- Problem to solve: Leave the pictures out. Transcribe exactly every line from the start of the records through the one containing "formed by reflecting".

- Data for this task:
◇ ◇ ◇ ◇
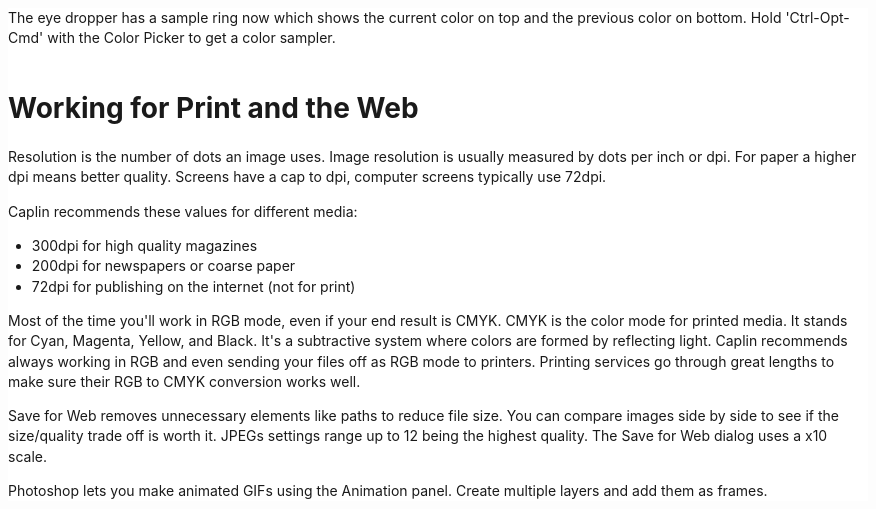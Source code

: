 The eye dropper has a sample ring now which shows the current color on top and
the previous color on bottom.  Hold 'Ctrl-Opt-Cmd' with the Color Picker to get
a color sampler.


Working for Print and the Web
=============================

Resolution is the number of dots an image uses.  Image resolution is usually
measured by dots per inch or dpi.  For paper a higher dpi means better quality.
Screens have a cap to dpi, computer screens typically use 72dpi.

Caplin recommends these values for different media:

* 300dpi for high quality magazines
* 200dpi for newspapers or coarse paper
* 72dpi for publishing on the internet (not for print)

Most of the time you'll work in RGB mode, even if your end result is CMYK.
CMYK is the color mode for printed media.  It stands for Cyan, Magenta, Yellow,
and Black.  It's a subtractive system where colors are formed by reflecting
light.  Caplin recommends always working in RGB and even sending your files off
as RGB mode to printers.  Printing services go through great lengths to make
sure their RGB to CMYK conversion works well.

Save for Web removes unnecessary elements like paths to reduce file size.  You
can compare images side by side to see if the size/quality trade off is worth it.
JPEGs settings range up to 12 being the highest quality.  The Save for Web
dialog uses a x10 scale.

Photoshop lets you make animated GIFs using the Animation panel.  Create multiple
layers and add them as frames.
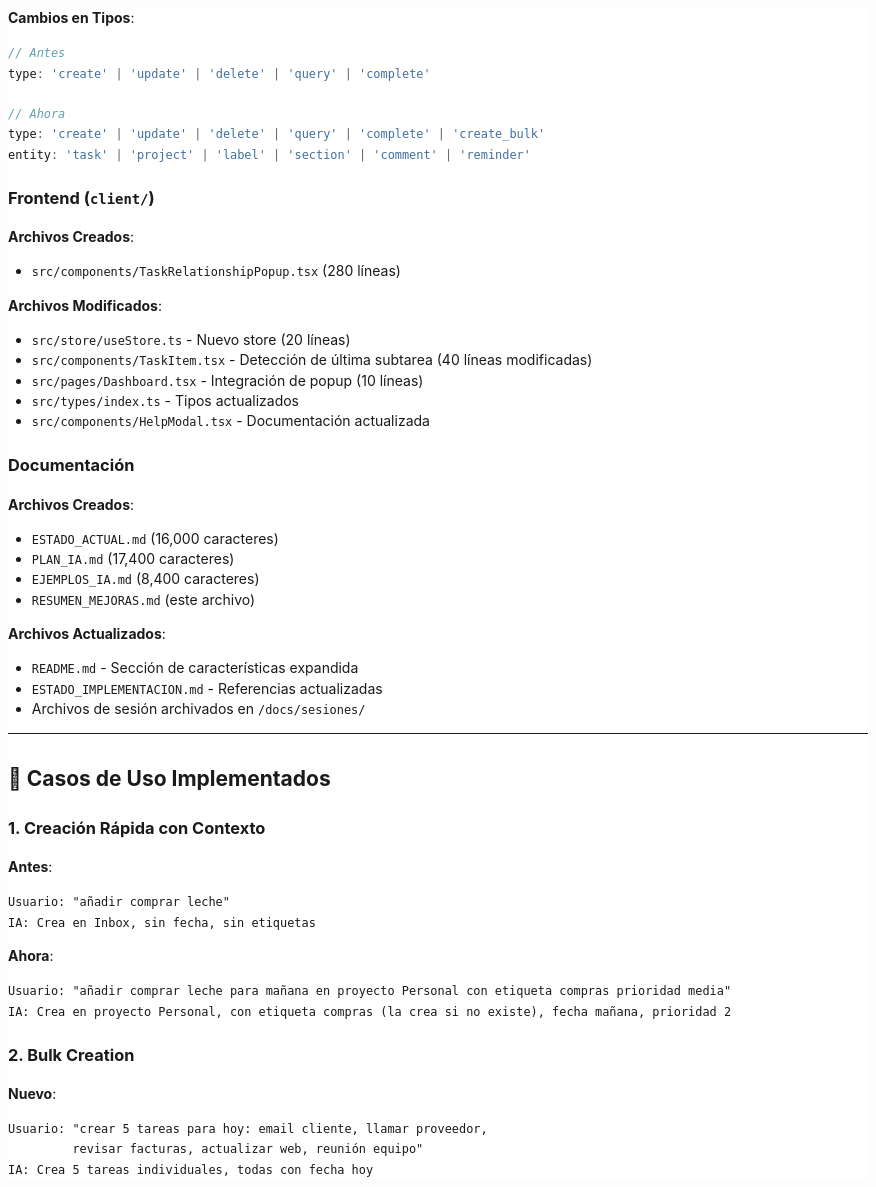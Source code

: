 **Cambios en Tipos**:
```typescript
// Antes
type: 'create' | 'update' | 'delete' | 'query' | 'complete'

// Ahora
type: 'create' | 'update' | 'delete' | 'query' | 'complete' | 'create_bulk'
entity: 'task' | 'project' | 'label' | 'section' | 'comment' | 'reminder'
```

### Frontend (`client/`)
**Archivos Creados**:
- `src/components/TaskRelationshipPopup.tsx` (280 líneas)

**Archivos Modificados**:
- `src/store/useStore.ts` - Nuevo store (20 líneas)
- `src/components/TaskItem.tsx` - Detección de última subtarea (40 líneas modificadas)
- `src/pages/Dashboard.tsx` - Integración de popup (10 líneas)
- `src/types/index.ts` - Tipos actualizados
- `src/components/HelpModal.tsx` - Documentación actualizada

### Documentación
**Archivos Creados**:
- `ESTADO_ACTUAL.md` (16,000 caracteres)
- `PLAN_IA.md` (17,400 caracteres)
- `EJEMPLOS_IA.md` (8,400 caracteres)
- `RESUMEN_MEJORAS.md` (este archivo)

**Archivos Actualizados**:
- `README.md` - Sección de características expandida
- `ESTADO_IMPLEMENTACION.md` - Referencias actualizadas
- Archivos de sesión archivados en `/docs/sesiones/`

---

## 🎯 Casos de Uso Implementados

### 1. Creación Rápida con Contexto
**Antes**:
```
Usuario: "añadir comprar leche"
IA: Crea en Inbox, sin fecha, sin etiquetas
```

**Ahora**:
```
Usuario: "añadir comprar leche para mañana en proyecto Personal con etiqueta compras prioridad media"
IA: Crea en proyecto Personal, con etiqueta compras (la crea si no existe), fecha mañana, prioridad 2
```

### 2. Bulk Creation
**Nuevo**:
```
Usuario: "crear 5 tareas para hoy: email cliente, llamar proveedor, 
         revisar facturas, actualizar web, reunión equipo"
IA: Crea 5 tareas individuales, todas con fecha hoy
```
◇ ◇ ◇ ◇
- Response:
Source code

: The eye dropper has a sample ring now which shows the current color on top and
the previous color on bottom.  Hold 'Ctrl-Opt-Cmd' with the Color Picker to get
a color sampler.


Working for Print and the Web
=============================

Resolution is the number of dots an image uses.  Image resolution is usually
measured by dots per inch or dpi.  For paper a higher dpi means better quality.
Screens have a cap to dpi, computer screens typically use 72dpi.

Caplin recommends these values for different media:

* 300dpi for high quality magazines
* 200dpi for newspapers or coarse paper
* 72dpi for publishing on the internet (not for print)

Most of the time you'll work in RGB mode, even if your end result is CMYK.
CMYK is the color mode for printed media.  It stands for Cyan, Magenta, Yellow,
and Black.  It's a subtractive system where colors are formed by reflecting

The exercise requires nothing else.